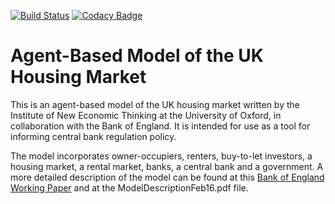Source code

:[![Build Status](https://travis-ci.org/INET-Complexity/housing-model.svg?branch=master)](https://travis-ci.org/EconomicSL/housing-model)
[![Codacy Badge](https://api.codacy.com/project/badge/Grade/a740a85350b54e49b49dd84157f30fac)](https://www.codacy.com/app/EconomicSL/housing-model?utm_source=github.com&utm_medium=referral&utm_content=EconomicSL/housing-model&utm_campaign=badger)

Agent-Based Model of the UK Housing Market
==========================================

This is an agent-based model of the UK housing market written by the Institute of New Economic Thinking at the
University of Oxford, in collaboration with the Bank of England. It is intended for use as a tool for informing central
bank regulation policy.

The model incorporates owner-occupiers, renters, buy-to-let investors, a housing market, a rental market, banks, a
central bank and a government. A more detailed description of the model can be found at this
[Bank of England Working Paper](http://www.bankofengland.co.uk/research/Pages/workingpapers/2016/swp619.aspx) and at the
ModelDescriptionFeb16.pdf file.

=-=-=-=-=

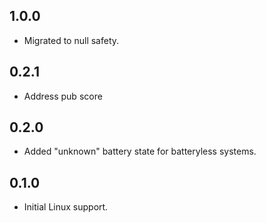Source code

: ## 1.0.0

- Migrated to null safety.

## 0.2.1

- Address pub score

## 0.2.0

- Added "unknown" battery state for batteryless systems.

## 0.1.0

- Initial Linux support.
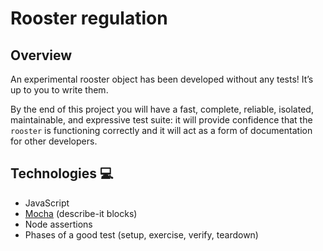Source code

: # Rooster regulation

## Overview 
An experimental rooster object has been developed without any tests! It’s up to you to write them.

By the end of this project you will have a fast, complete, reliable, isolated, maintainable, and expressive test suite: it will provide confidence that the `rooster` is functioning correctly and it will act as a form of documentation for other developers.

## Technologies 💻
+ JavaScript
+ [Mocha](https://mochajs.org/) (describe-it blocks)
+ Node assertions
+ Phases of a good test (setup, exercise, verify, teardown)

=-=-=-=-=

__WORK TO BE COMPLETED__.
Please copy out every line of the preceding listing that carries "England".

__WRITTEN ANSWER__.
University of Oxford, in collaboration with the Bank of England. It is intended for use as a tool for informing central
[Bank of England Working Paper](http://www.bankofengland.co.uk/research/Pages/workingpapers/2016/swp619.aspx) and at the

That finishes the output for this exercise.